4. Caucuses (Private Meetings)
The mediator usually separates the parties into different rooms and shuttles between them. This is where the real negotiation happens. The mediator may:
- Reality-test each side's position
- Probe the strengths and weaknesses of your case
- Float proposals without committing either party
- Help each side understand what the other values most
A good mediator is not simply a messenger. They actively guide parties toward a zone of possible agreement.
5. Settlement or Impasse
If the parties reach agreement, the lawyers draft minutes of settlement — a binding contract — before anyone leaves. Do not leave without a signed document if you have a deal. Verbal agreements at mediation are harder to enforce.
If no deal is reached, the case continues toward trial. Mediation is without prejudice: nothing said can be used against you. The process simply did not work that day, and both sides are no worse off legally.
What Mediation Is NOT
| Mediation | Arbitration | Court trial |
|---|---|---|
| Mediator facilitates negotiation | Arbitrator decides the dispute | Judge decides the dispute |
| No binding decision unless parties agree | Arbitrator's award is usually binding | Judgment is binding |
| Confidential | Often confidential | Public record |
| Usually faster and cheaper | Faster than court, costs vary | Slowest and most expensive |
What to Bring and How to Prepare
- Key documents: contracts, photographs, invoices, correspondence — anything your lawyer needs to anchor your position.

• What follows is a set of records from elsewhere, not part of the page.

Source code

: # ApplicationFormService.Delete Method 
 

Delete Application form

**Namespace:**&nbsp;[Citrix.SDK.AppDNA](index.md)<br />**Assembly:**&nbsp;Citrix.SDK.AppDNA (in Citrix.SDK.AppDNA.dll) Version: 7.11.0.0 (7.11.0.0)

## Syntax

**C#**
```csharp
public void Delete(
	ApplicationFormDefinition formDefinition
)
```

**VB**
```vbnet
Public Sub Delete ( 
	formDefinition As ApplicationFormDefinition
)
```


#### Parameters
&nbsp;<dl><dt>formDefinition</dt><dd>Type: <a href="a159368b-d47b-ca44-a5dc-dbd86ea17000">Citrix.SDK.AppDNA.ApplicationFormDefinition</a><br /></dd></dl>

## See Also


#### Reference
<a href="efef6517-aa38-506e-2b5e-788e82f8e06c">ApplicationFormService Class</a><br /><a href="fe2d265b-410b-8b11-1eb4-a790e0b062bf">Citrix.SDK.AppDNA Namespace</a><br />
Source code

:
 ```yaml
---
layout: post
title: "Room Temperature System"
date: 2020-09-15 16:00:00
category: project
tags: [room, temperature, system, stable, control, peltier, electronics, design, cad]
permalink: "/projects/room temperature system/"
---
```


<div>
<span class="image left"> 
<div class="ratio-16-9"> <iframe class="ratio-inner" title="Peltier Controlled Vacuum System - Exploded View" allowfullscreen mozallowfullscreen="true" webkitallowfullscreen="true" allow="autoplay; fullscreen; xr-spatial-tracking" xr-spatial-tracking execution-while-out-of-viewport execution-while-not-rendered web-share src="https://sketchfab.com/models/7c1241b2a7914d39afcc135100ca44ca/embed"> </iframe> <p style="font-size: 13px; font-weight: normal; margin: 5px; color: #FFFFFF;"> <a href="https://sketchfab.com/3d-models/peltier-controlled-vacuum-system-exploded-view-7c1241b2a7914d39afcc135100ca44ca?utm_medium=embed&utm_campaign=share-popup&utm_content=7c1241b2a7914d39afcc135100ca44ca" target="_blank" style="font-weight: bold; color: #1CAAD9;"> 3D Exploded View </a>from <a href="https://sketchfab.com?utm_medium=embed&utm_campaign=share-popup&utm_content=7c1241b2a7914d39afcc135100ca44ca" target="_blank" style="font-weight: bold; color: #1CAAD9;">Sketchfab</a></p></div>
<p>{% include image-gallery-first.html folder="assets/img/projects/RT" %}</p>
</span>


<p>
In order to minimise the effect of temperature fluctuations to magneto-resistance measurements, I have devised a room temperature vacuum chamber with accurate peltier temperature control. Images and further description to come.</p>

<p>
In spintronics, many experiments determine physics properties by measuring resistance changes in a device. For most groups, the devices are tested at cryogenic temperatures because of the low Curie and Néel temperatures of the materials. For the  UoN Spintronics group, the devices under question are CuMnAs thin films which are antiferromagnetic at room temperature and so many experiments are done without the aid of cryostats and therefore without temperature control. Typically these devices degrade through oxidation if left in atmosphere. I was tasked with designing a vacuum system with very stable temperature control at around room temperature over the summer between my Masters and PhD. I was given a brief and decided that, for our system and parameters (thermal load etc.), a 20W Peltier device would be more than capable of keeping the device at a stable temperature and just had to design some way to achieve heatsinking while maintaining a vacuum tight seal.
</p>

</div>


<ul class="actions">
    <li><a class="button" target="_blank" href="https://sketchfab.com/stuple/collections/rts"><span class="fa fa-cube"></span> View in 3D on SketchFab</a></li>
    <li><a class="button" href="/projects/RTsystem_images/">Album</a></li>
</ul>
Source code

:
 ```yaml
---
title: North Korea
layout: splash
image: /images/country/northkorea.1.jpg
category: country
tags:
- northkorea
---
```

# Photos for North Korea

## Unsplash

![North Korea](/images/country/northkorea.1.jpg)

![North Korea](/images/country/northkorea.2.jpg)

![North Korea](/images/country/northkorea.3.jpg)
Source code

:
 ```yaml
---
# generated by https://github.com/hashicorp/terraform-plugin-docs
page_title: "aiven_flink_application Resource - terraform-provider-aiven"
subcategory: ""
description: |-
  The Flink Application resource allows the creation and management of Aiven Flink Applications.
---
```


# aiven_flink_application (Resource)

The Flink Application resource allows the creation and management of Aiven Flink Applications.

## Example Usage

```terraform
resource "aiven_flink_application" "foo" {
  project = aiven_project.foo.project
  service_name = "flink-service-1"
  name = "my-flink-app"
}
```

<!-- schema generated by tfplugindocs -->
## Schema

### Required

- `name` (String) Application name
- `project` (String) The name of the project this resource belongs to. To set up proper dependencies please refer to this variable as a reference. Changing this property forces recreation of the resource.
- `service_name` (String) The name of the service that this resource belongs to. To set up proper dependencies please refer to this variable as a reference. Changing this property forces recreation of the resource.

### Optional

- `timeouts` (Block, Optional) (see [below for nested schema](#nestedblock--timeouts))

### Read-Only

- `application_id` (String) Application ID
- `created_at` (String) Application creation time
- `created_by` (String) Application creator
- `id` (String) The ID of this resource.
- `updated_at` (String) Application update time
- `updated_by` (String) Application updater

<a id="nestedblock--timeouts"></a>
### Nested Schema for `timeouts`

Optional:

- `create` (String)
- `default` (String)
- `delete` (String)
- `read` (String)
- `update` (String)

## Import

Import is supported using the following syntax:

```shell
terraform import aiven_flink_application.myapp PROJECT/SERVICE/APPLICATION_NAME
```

- A realistic number: know what you will accept before you walk in. Mediation requires compromise.
- Decision-making authority: if you are representing a corporation, the person in the room must have actual authority to settle, or the day is wasted.
- Emotional readiness: mediation can feel personal. Prepare to hear the other side's version of events without reacting in the room.
Costs of Mediation
Mediator fees are shared by the parties (typically split equally, though negotiable). Private mediators in Ontario can range from a few hundred dollars per hour to significantly more for experienced commercial mediators. Each party also pays their own lawyer's fees for preparing and attending.
Despite those costs, mediation almost always costs far less than proceeding to trial. A trial in the Ontario Superior Court can run tens of thousands of dollars in legal fees — and take years.
Frequently asked questions
Is mediation mandatory in all Ontario civil cases?
No. As of writing, mandatory mediation under the Rules of Civil Procedure applies automatically in Toronto, Ottawa, and Essex County for most actions on the ordinary procedure track. Elsewhere, parties can choose mediation voluntarily or a judge can order it. Verify whether your action is subject to mandatory mediation with your lawyer — the rules are specific and change periodically.
Can I go to mediation without a lawyer?
Yes, you are entitled to represent yourself. However, mediation involves legal strategy, drafting binding documents, and assessing the strength of your case against the risk of trial. Having a lawyer gives you a significant advantage. Self-represented parties sometimes agree to terms they later realize were unfavourable.
What happens if I refuse to mediate?
In mandatory-mediation regions, failing to comply without good reason can result in sanctions. Even outside mandatory regions, courts take a dim view of parties who refuse reasonable settlement efforts — it can affect the costs awarded at the end of the case.
Is what I say at mediation confidential?
Yes. Communications made in the course of mediation are confidential and without prejudice. They cannot generally be introduced as evidence at trial. The mediator cannot be subpoenaed to testify about what was said. There are narrow exceptions (e.g., threats of serious harm), but for virtually all civil disputes, full confidentiality applies.